Esta obra expone un texto muy discursivo con personajes apenas esbozados. En su contenido hay un clamor respecto de los constantes abusos de poder, se citan varios, incluida la guerra civil española, pero se deja a un lado una de las más graves en la actualidad: el crimen de guerra permanente de los judíos que gobiernan Israel sobre los palestinos: muerte, miseria, tortura y más de 5 millones de refugiados. Este «olvido» de Mayorga —quien no pierde ocasión para componer una de las mejores escenas en torno al estado policiaco de la época comunista posnazi— torna infructuosa la búsqueda ideológica de un camino a seguir mientras todo se destruye alrededor o se transforma en mero referente poético. Infructuoso resulta también mi esfuerzo como espectador para estar a la altura de lo que me pide el dramaturgo-director: «En El cartógrafo, una mujer herida vaga por las calles de Varsovia en busca de un mapa que, sin saberlo, está dibujando con sus pasos. Mi sueño es que, al ver la obra en escena, algún espectador encuentre el mapa que yo no he sabido trazar».

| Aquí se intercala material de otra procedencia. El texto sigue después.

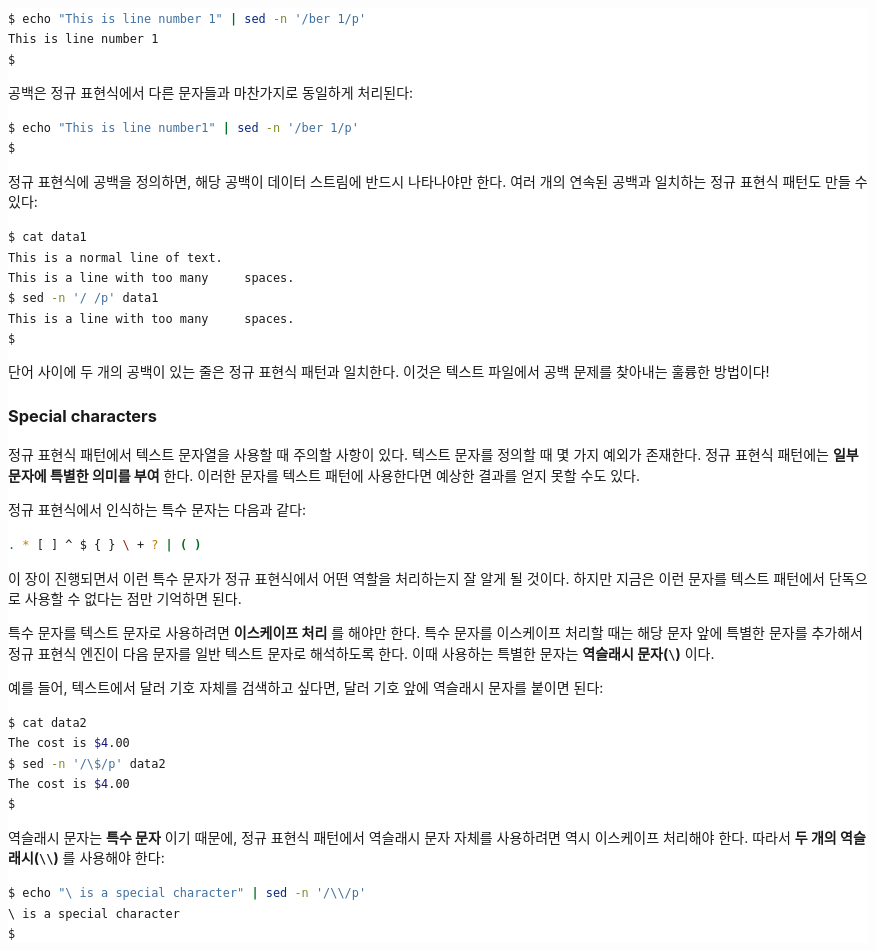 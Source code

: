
 ```bash
$ echo "This is line number 1" | sed -n '/ber 1/p'
This is line number 1
$
```

공백은 정규 표현식에서 다른 문자들과 마찬가지로 동일하게 처리된다:

```bash
$ echo "This is line number1" | sed -n '/ber 1/p'
$
```

정규 표현식에 공백을 정의하면, 해당 공백이 데이터 스트림에 반드시 나타나야만 한다. 여러 개의 연속된 공백과 일치하는 정규 표현식 패턴도 만들 수 있다:

```bash
$ cat data1
This is a normal line of text.
This is a line with too many     spaces.
$ sed -n '/ /p' data1
This is a line with too many     spaces.
$
```

단어 사이에 두 개의 공백이 있는 줄은 정규 표현식 패턴과 일치한다. 이것은 텍스트 파일에서 공백 문제를 찾아내는 훌륭한 방법이다!



### Special characters
정규 표현식 패턴에서 텍스트 문자열을 사용할 때 주의할 사항이 있다. 텍스트 문자를 정의할 때 몇 가지 예외가 존재한다. 정규 표현식 패턴에는 **일부 문자에 특별한 의미를 부여** 한다. 이러한 문자를 텍스트 패턴에 사용한다면 예상한 결과를 얻지 못할 수도 있다.

정규 표현식에서 인식하는 특수 문자는 다음과 같다:

```bash
. * [ ] ^ $ { } \ + ? | ( )
```

이 장이 진행되면서 이런 특수 문자가 정규 표현식에서 어떤 역할을 처리하는지 잘 알게 될 것이다. 하지만 지금은 이런 문자를 텍스트 패턴에서 단독으로 사용할 수 없다는 점만 기억하면 된다.

특수 문자를 텍스트 문자로 사용하려면 **이스케이프 처리** 를 해야만 한다. 특수 문자를 이스케이프 처리할 때는 해당 문자 앞에 특별한 문자를 추가해서 정규 표현식 엔진이 다음 문자를 일반 텍스트 문자로 해석하도록 한다. 이때 사용하는 특별한 문자는 **역슬래시 문자(`\`)** 이다.

예를 들어, 텍스트에서 달러 기호 자체를 검색하고 싶다면, 달러 기호 앞에 역슬래시 문자를 붙이면 된다:

```bash
$ cat data2
The cost is $4.00
$ sed -n '/\$/p' data2
The cost is $4.00
$
```

역슬래시 문자는 **특수 문자** 이기 때문에, 정규 표현식 패턴에서 역슬래시 문자 자체를 사용하려면 역시 이스케이프 처리해야 한다. 따라서 **두 개의 역슬래시(`\\`)** 를 사용해야 한다:

```bash
$ echo "\ is a special character" | sed -n '/\\/p'
\ is a special character
$
```
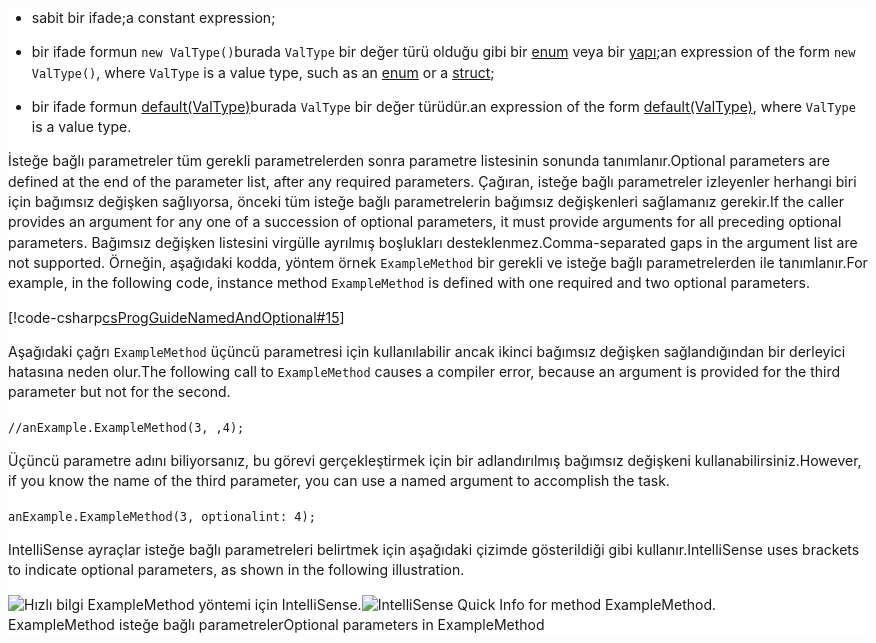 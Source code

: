 -   <span data-ttu-id="4db3e-131">sabit bir ifade;</span><span class="sxs-lookup"><span data-stu-id="4db3e-131">a constant expression;</span></span>  
  
-   <span data-ttu-id="4db3e-132">bir ifade formun `new ValType()`burada `ValType` bir değer türü olduğu gibi bir [enum](../../../csharp/language-reference/keywords/enum.md) veya bir [yapı](../../../csharp/programming-guide/classes-and-structs/structs.md);</span><span class="sxs-lookup"><span data-stu-id="4db3e-132">an expression of the form `new ValType()`, where `ValType` is a value type, such as an [enum](../../../csharp/language-reference/keywords/enum.md) or a [struct](../../../csharp/programming-guide/classes-and-structs/structs.md);</span></span>  
  
-   <span data-ttu-id="4db3e-133">bir ifade formun [default(ValType)](../../../csharp/programming-guide/statements-expressions-operators/default-value-expressions.md)burada `ValType` bir değer türüdür.</span><span class="sxs-lookup"><span data-stu-id="4db3e-133">an expression of the form [default(ValType)](../../../csharp/programming-guide/statements-expressions-operators/default-value-expressions.md),  where `ValType` is a value type.</span></span>  
  
 <span data-ttu-id="4db3e-134">İsteğe bağlı parametreler tüm gerekli parametrelerden sonra parametre listesinin sonunda tanımlanır.</span><span class="sxs-lookup"><span data-stu-id="4db3e-134">Optional parameters are defined at the end of the parameter list, after any required parameters.</span></span> <span data-ttu-id="4db3e-135">Çağıran, isteğe bağlı parametreler izleyenler herhangi biri için bağımsız değişken sağlıyorsa, önceki tüm isteğe bağlı parametrelerin bağımsız değişkenleri sağlamanız gerekir.</span><span class="sxs-lookup"><span data-stu-id="4db3e-135">If the caller provides an argument for any one of a succession of optional parameters, it must provide arguments for all preceding optional parameters.</span></span> <span data-ttu-id="4db3e-136">Bağımsız değişken listesini virgülle ayrılmış boşlukları desteklenmez.</span><span class="sxs-lookup"><span data-stu-id="4db3e-136">Comma-separated gaps in the argument list are not supported.</span></span> <span data-ttu-id="4db3e-137">Örneğin, aşağıdaki kodda, yöntem örnek `ExampleMethod` bir gerekli ve isteğe bağlı parametrelerden ile tanımlanır.</span><span class="sxs-lookup"><span data-stu-id="4db3e-137">For example, in the following code, instance method `ExampleMethod` is defined with one required and two optional parameters.</span></span>  
  
 [!code-csharp[csProgGuideNamedAndOptional#15](../../../csharp/programming-guide/classes-and-structs/codesnippet/CSharp/named-and-optional-arguments_2.cs)]  
  
 <span data-ttu-id="4db3e-138">Aşağıdaki çağrı `ExampleMethod` üçüncü parametresi için kullanılabilir ancak ikinci bağımsız değişken sağlandığından bir derleyici hatasına neden olur.</span><span class="sxs-lookup"><span data-stu-id="4db3e-138">The following call to `ExampleMethod` causes a compiler error, because an argument is provided for the third parameter but not for the second.</span></span>  
  
 `//anExample.ExampleMethod(3, ,4);`  
  
 <span data-ttu-id="4db3e-139">Üçüncü parametre adını biliyorsanız, bu görevi gerçekleştirmek için bir adlandırılmış bağımsız değişkeni kullanabilirsiniz.</span><span class="sxs-lookup"><span data-stu-id="4db3e-139">However, if you know the name of the third parameter, you can use a named argument to accomplish the task.</span></span>  
  
 `anExample.ExampleMethod(3, optionalint: 4);`  
  
 <span data-ttu-id="4db3e-140">IntelliSense ayraçlar isteğe bağlı parametreleri belirtmek için aşağıdaki çizimde gösterildiği gibi kullanır.</span><span class="sxs-lookup"><span data-stu-id="4db3e-140">IntelliSense uses brackets to indicate optional parameters, as shown in the following illustration.</span></span>  
  
 <span data-ttu-id="4db3e-141">![Hızlı bilgi ExampleMethod yöntemi için IntelliSense. ](../../../csharp/programming-guide/classes-and-structs/media/optional_parameters.png "Optional_Parameters")</span><span class="sxs-lookup"><span data-stu-id="4db3e-141">![IntelliSense Quick Info for method ExampleMethod.](../../../csharp/programming-guide/classes-and-structs/media/optional_parameters.png "Optional_Parameters")</span></span>  
<span data-ttu-id="4db3e-142">ExampleMethod isteğe bağlı parametreler</span><span class="sxs-lookup"><span data-stu-id="4db3e-142">Optional parameters in ExampleMethod</span></span>  
   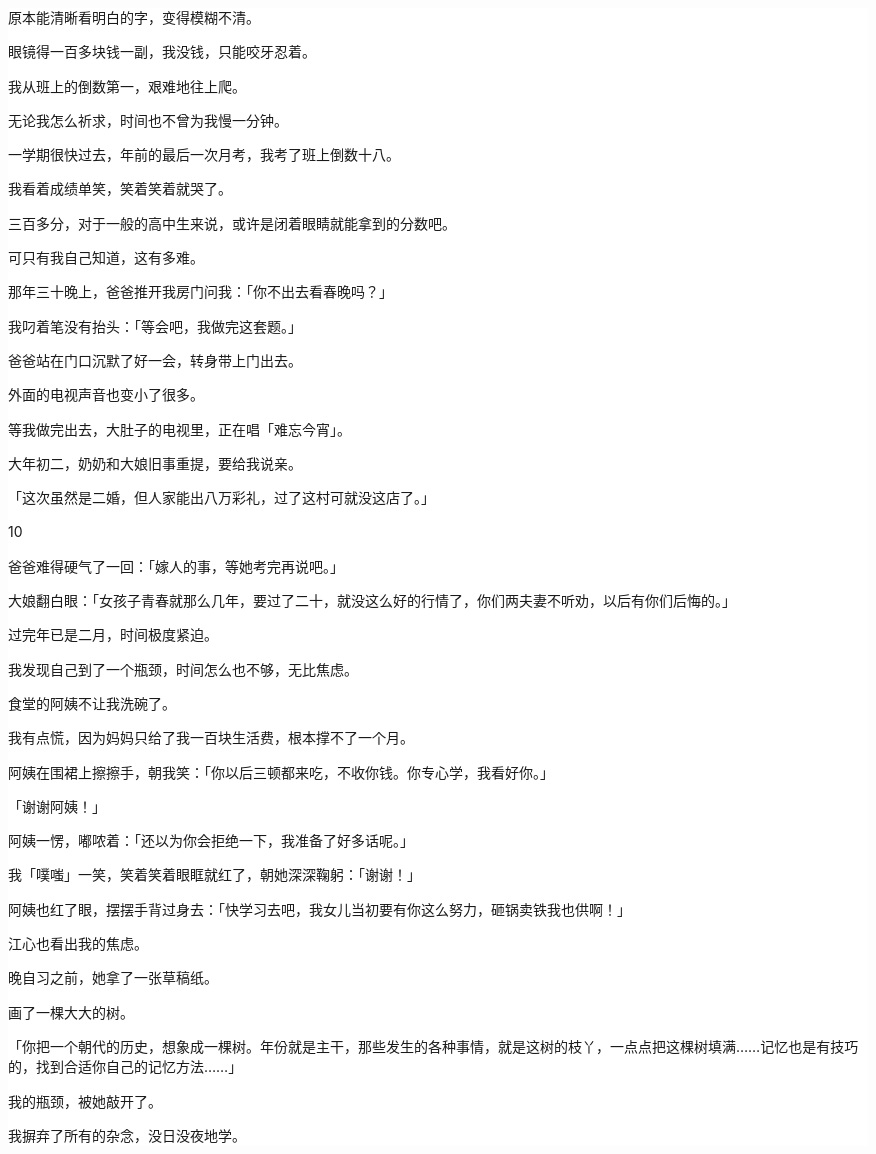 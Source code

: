 原本能清晰看明白的字，变得模糊不清。

眼镜得一百多块钱一副，我没钱，只能咬牙忍着。

我从班上的倒数第一，艰难地往上爬。

无论我怎么祈求，时间也不曾为我慢一分钟。

一学期很快过去，年前的最后一次月考，我考了班上倒数十八。

我看着成绩单笑，笑着笑着就哭了。

三百多分，对于一般的高中生来说，或许是闭着眼睛就能拿到的分数吧。

可只有我自己知道，这有多难。

那年三十晚上，爸爸推开我房门问我：「你不出去看春晚吗？」

我叼着笔没有抬头：「等会吧，我做完这套题。」

爸爸站在门口沉默了好一会，转身带上门出去。

外面的电视声音也变小了很多。

等我做完出去，大肚子的电视里，正在唱「难忘今宵」。

大年初二，奶奶和大娘旧事重提，要给我说亲。

「这次虽然是二婚，但人家能出八万彩礼，过了这村可就没这店了。」

10

爸爸难得硬气了一回：「嫁人的事，等她考完再说吧。」

大娘翻白眼：「女孩子青春就那么几年，要过了二十，就没这么好的行情了，你们两夫妻不听劝，以后有你们后悔的。」

过完年已是二月，时间极度紧迫。

我发现自己到了一个瓶颈，时间怎么也不够，无比焦虑。

食堂的阿姨不让我洗碗了。

我有点慌，因为妈妈只给了我一百块生活费，根本撑不了一个月。

阿姨在围裙上擦擦手，朝我笑：「你以后三顿都来吃，不收你钱。你专心学，我看好你。」

「谢谢阿姨！」

阿姨一愣，嘟哝着：「还以为你会拒绝一下，我准备了好多话呢。」

我「噗嗤」一笑，笑着笑着眼眶就红了，朝她深深鞠躬：「谢谢！」

阿姨也红了眼，摆摆手背过身去：「快学习去吧，我女儿当初要有你这么努力，砸锅卖铁我也供啊！」

江心也看出我的焦虑。

晚自习之前，她拿了一张草稿纸。

画了一棵大大的树。

「你把一个朝代的历史，想象成一棵树。年份就是主干，那些发生的各种事情，就是这树的枝丫，一点点把这棵树填满……记忆也是有技巧的，找到合适你自己的记忆方法……」

我的瓶颈，被她敲开了。

我摒弃了所有的杂念，没日没夜地学。
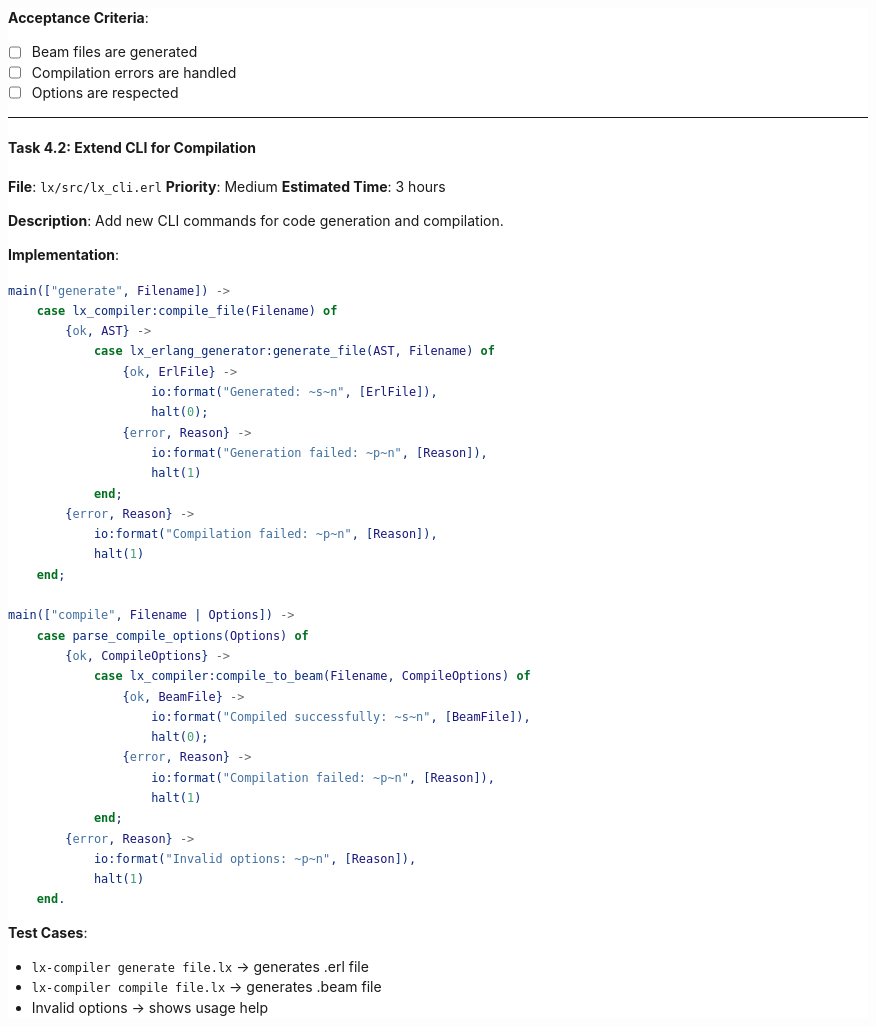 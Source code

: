 **Acceptance Criteria**:
- [ ] Beam files are generated
- [ ] Compilation errors are handled
- [ ] Options are respected

---

#### Task 4.2: Extend CLI for Compilation
**File**: `lx/src/lx_cli.erl`
**Priority**: Medium
**Estimated Time**: 3 hours

**Description**: Add new CLI commands for code generation and compilation.

**Implementation**:
```erlang
main(["generate", Filename]) ->
    case lx_compiler:compile_file(Filename) of
        {ok, AST} ->
            case lx_erlang_generator:generate_file(AST, Filename) of
                {ok, ErlFile} ->
                    io:format("Generated: ~s~n", [ErlFile]),
                    halt(0);
                {error, Reason} ->
                    io:format("Generation failed: ~p~n", [Reason]),
                    halt(1)
            end;
        {error, Reason} ->
            io:format("Compilation failed: ~p~n", [Reason]),
            halt(1)
    end;

main(["compile", Filename | Options]) ->
    case parse_compile_options(Options) of
        {ok, CompileOptions} ->
            case lx_compiler:compile_to_beam(Filename, CompileOptions) of
                {ok, BeamFile} ->
                    io:format("Compiled successfully: ~s~n", [BeamFile]),
                    halt(0);
                {error, Reason} ->
                    io:format("Compilation failed: ~p~n", [Reason]),
                    halt(1)
            end;
        {error, Reason} ->
            io:format("Invalid options: ~p~n", [Reason]),
            halt(1)
    end.
```

**Test Cases**:
- `lx-compiler generate file.lx` → generates .erl file
- `lx-compiler compile file.lx` → generates .beam file
- Invalid options → shows usage help
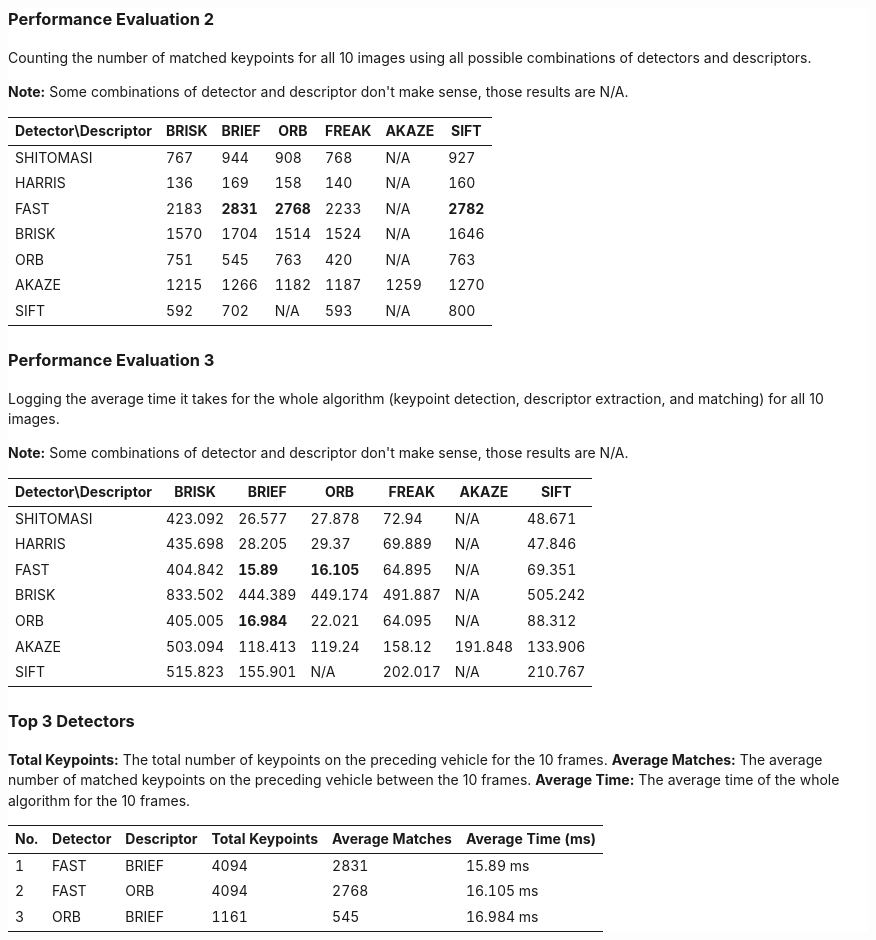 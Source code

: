 ### Performance Evaluation 2

Counting the number of matched keypoints for all 10 images using all possible combinations of detectors and descriptors.

**Note:** Some combinations of detector and descriptor don't make sense, those results are N/A.

| Detector\Descriptor | BRISK | BRIEF | ORB | FREAK | AKAZE | SIFT |
| --- | --- | --- |--- |--- |--- |--- |
| SHITOMASI | 767 |944|908|768|N/A|927|
| HARRIS | 136|169 |158|140|N/A|160|
| FAST | 2183 |**2831**|**2768**|2233|N/A|**2782**|
| BRISK | 1570 | 1704 |1514|1524|N/A| 1646 |
| ORB | 751 |545|763|420|N/A|763|
| AKAZE | 1215 |1266|1182|1187|1259|1270|
| SIFT | 592|702|N/A|593|N/A|800|

### Performance Evaluation 3

Logging the average time it takes for the whole algorithm (keypoint detection, descriptor extraction, and matching) for all 10 images. 

**Note:** Some combinations of detector and descriptor don't make sense, those results are N/A.

| Detector\Descriptor | BRISK | BRIEF | ORB | FREAK | AKAZE | SIFT |
| --- | --- | --- |--- |--- |--- |--- |
| SHITOMASI| 423.092 |26.577|27.878|72.94|N/A| 48.671|
| HARRIS | 435.698|28.205 |29.37|69.889| N/A| 47.846|
| FAST| 404.842 | **15.89** | **16.105** |64.895|N/A|69.351|
| BRISK| 833.502 |444.389|449.174|491.887|N/A|505.242|
| ORB| 405.005 |**16.984**|22.021|64.095|N/A|88.312|
| AKAZE| 503.094|118.413 |119.24|158.12|191.848|133.906|
| SIFT| 515.823 |155.901|N/A|202.017|N/A|210.767|

### Top 3 Detectors 

**Total Keypoints:** The total number of keypoints on the preceding vehicle for the 10 frames.
**Average Matches:** The average number of matched keypoints on the preceding vehicle between the 10 frames.
**Average Time:** The average time of the whole algorithm for the 10 frames.

| No. | Detector | Descriptor | Total Keypoints | Average Matches | Average Time (ms) |
|------------- | ------------- | ------------- | ------------- | ------------- | ------------- |
| 1 | FAST | BRIEF | 4094 | 2831 | 15.89 ms |
| 2 | FAST | ORB | 4094 | 2768 | 16.105 ms |
| 3 | ORB | BRIEF | 1161 | 545 | 16.984 ms |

Hay mucha literatura y teatro sobre el nazismo que no viene a cuento comparar con este frustrado intento de abarcar la violencia étnica, la violencia política extrema. Sin embargo, sí creo conveniente recordar uno de los libros más valiosos escrito por un superviviente del gueto de Varsovia, un joven músico que al volver en sí en un hospital buscó afanosamente a su salvador: un oficial del ejército alemán que le recogió, ocultó y alimentó lo suficiente.
Tras muchas vueltas descubrió que fue hecho prisionero junto a otros oficiales. El muchacho explicó de mil maneras que ese militar alemán no era nazi, que le había salvado. No le creyeron y fue ejecutado. Volvió a la música, conoció a la familia del capitán en cuestión, Wilm Hosenfeld, descubrió el diario de aquel hombre generoso y valiente atrapado como militar en un mundo que detestaba. El libro que cuenta toda la experiencia es el único que el músico escribió y publicó en 1946, no se tradujo a otros idiomas hasta mucho años después porque no se podía mencionar a un buen alemán del ejército de Hitler; incluye extractos del diario del capitán: Wladyslaw Spilman, El pianista del gueto de Varsovia, Turpial-Amaranto, 2000, Pozuelo de Alarcón, Madrid. Roman Polanski, que fue un niño del gueto, realizó una gran película en 2002.
Curiosamente, sobre el mismo tema, en Madrid, en la Sala Cuarta Pared, Ana Pimenta y Fernando Bernués, ofrecen otra perspectiva, mucho más proactiva, con el público compartiendo hábitat con las víctimas del Gueto de Varsovia: Último tren a Treblinka, hasta el 12 de febrero.